• TASK DETAILS
Take the lines below between the one holding "standing in the" and the one holding "I rendered this", inclusive, and copy them exactly. Add nothing.

• DATA SUPPLIED
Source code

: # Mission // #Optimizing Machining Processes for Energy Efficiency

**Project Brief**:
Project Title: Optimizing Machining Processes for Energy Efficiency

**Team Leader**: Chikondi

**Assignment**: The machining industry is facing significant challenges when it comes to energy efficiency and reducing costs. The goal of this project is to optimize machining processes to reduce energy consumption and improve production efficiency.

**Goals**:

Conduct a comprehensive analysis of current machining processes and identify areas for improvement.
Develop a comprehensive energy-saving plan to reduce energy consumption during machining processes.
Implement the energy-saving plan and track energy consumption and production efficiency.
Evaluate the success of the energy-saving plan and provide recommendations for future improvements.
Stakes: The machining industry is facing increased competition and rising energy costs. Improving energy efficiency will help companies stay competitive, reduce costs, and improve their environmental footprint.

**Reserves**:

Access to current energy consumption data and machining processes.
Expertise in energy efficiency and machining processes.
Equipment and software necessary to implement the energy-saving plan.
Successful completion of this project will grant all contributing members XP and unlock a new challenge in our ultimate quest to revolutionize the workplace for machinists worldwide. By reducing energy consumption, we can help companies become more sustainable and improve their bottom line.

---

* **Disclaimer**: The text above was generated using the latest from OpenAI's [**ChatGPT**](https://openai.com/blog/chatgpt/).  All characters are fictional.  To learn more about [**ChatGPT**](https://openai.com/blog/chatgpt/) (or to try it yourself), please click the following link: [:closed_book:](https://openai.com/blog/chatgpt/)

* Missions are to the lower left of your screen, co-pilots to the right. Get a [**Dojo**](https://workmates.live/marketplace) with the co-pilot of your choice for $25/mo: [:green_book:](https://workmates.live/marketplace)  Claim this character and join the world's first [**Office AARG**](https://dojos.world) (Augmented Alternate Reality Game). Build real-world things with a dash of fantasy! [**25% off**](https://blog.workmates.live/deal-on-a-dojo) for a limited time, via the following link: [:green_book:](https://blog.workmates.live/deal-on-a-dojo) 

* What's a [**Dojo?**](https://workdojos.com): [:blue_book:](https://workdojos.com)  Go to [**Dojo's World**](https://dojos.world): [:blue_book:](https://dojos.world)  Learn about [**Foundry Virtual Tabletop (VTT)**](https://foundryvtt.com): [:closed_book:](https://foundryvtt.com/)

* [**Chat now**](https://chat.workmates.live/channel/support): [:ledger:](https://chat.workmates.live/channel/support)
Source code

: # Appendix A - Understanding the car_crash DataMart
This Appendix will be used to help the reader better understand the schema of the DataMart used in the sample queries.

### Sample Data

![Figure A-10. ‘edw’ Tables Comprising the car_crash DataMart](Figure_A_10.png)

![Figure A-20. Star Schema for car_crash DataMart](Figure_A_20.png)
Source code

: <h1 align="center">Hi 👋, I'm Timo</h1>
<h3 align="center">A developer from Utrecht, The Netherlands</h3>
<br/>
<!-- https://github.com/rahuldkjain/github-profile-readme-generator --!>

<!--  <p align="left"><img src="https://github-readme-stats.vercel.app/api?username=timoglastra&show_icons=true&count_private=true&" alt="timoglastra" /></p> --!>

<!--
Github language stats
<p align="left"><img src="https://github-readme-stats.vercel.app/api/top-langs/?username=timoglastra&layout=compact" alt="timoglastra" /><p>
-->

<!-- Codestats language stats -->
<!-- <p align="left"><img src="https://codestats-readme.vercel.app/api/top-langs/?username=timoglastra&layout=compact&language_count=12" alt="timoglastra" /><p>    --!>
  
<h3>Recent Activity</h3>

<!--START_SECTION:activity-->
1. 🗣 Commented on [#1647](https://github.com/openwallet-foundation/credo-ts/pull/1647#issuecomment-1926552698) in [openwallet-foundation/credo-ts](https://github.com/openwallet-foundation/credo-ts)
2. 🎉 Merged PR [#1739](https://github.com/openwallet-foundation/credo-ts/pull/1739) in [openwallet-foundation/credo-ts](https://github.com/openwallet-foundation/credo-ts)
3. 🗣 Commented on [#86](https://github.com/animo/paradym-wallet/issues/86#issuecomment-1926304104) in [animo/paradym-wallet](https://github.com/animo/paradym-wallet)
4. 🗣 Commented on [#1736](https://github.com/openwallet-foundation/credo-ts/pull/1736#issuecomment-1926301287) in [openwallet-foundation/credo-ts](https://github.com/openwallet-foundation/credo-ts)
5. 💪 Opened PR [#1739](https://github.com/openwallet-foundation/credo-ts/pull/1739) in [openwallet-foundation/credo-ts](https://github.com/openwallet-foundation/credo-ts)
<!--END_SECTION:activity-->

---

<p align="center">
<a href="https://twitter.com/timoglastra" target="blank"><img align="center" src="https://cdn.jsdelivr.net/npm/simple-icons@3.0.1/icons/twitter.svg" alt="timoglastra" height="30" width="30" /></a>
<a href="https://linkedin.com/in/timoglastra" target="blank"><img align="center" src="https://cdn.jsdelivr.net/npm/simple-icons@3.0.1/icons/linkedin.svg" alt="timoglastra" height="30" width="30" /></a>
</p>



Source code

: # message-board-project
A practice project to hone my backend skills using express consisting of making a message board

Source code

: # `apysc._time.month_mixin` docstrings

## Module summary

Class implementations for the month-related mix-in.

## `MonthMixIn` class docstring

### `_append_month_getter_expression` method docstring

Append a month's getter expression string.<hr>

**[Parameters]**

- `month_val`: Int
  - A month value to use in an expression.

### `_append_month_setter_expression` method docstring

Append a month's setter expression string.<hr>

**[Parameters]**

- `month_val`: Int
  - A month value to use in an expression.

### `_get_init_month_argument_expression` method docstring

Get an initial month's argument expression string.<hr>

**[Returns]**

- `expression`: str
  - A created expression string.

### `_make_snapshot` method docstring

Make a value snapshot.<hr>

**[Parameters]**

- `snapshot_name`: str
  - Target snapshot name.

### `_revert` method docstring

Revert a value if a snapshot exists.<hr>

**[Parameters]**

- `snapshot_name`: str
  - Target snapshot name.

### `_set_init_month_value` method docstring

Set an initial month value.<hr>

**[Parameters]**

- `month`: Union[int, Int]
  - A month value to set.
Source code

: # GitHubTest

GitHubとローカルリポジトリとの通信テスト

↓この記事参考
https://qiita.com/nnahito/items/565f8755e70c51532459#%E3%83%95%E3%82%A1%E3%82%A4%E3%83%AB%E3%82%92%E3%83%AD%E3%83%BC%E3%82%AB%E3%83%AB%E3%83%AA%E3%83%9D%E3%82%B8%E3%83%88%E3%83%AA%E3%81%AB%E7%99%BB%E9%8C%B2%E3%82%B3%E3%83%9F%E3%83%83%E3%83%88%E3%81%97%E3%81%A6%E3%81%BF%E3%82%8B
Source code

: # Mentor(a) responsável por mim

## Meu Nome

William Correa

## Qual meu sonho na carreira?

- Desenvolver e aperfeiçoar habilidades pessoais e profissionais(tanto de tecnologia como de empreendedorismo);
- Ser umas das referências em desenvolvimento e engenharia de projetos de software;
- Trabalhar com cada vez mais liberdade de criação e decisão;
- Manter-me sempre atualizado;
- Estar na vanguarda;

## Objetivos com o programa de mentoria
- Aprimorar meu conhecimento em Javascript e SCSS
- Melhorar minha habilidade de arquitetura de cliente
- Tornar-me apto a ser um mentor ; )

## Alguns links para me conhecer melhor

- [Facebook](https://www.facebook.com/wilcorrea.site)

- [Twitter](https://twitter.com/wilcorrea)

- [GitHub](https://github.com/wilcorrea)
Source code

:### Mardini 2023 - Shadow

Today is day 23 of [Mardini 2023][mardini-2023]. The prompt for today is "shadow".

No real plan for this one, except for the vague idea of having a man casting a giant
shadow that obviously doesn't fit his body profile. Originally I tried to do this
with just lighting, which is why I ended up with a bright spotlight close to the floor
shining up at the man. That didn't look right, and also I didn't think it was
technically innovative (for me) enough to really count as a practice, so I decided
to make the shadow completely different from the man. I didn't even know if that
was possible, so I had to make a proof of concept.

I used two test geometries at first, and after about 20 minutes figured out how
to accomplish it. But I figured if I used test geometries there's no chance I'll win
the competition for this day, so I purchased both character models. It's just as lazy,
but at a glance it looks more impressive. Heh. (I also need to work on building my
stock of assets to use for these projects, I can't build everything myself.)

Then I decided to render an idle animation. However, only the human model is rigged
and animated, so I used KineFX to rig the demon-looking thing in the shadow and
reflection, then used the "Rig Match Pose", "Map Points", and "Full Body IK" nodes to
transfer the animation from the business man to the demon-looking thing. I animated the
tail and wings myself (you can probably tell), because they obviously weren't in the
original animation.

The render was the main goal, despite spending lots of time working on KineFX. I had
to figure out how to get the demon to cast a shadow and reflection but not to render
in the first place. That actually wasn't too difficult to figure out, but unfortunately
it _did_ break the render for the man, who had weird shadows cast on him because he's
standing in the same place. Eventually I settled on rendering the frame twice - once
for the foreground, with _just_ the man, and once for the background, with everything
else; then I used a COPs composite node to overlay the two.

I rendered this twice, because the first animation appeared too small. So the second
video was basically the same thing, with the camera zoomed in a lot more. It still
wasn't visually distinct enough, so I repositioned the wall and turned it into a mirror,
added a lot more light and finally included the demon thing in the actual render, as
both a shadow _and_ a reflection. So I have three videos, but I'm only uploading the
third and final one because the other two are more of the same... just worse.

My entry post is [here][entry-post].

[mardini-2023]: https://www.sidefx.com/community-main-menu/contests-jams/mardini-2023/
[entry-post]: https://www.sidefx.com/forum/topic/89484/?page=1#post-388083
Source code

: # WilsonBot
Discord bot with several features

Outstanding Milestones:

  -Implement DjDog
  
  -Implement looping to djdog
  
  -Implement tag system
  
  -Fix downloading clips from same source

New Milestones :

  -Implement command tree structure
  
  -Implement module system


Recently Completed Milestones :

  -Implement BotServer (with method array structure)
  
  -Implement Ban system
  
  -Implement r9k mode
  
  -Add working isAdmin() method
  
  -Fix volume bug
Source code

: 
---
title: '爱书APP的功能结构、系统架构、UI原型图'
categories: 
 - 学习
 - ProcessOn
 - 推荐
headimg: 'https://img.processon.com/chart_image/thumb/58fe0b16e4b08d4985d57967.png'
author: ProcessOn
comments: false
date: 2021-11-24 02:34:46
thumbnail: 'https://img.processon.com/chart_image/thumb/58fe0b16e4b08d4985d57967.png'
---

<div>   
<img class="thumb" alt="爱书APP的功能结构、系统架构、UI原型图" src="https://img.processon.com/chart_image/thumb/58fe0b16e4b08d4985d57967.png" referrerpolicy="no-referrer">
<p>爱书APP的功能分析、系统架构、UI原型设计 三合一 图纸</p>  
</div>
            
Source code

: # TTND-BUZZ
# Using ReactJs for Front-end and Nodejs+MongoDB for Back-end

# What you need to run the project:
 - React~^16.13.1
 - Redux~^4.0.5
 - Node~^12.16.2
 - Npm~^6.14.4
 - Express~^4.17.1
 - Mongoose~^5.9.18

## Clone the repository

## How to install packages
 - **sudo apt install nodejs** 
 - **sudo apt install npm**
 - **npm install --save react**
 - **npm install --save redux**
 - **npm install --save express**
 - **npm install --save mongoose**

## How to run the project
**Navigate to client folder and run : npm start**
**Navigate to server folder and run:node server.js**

• EXERCISE SOLUTION
standing in the same place. Eventually I settled on rendering the frame twice - once
for the foreground, with _just_ the man, and once for the background, with everything
else; then I used a COPs composite node to overlay the two.

I rendered this twice, because the first animation appeared too small. So the second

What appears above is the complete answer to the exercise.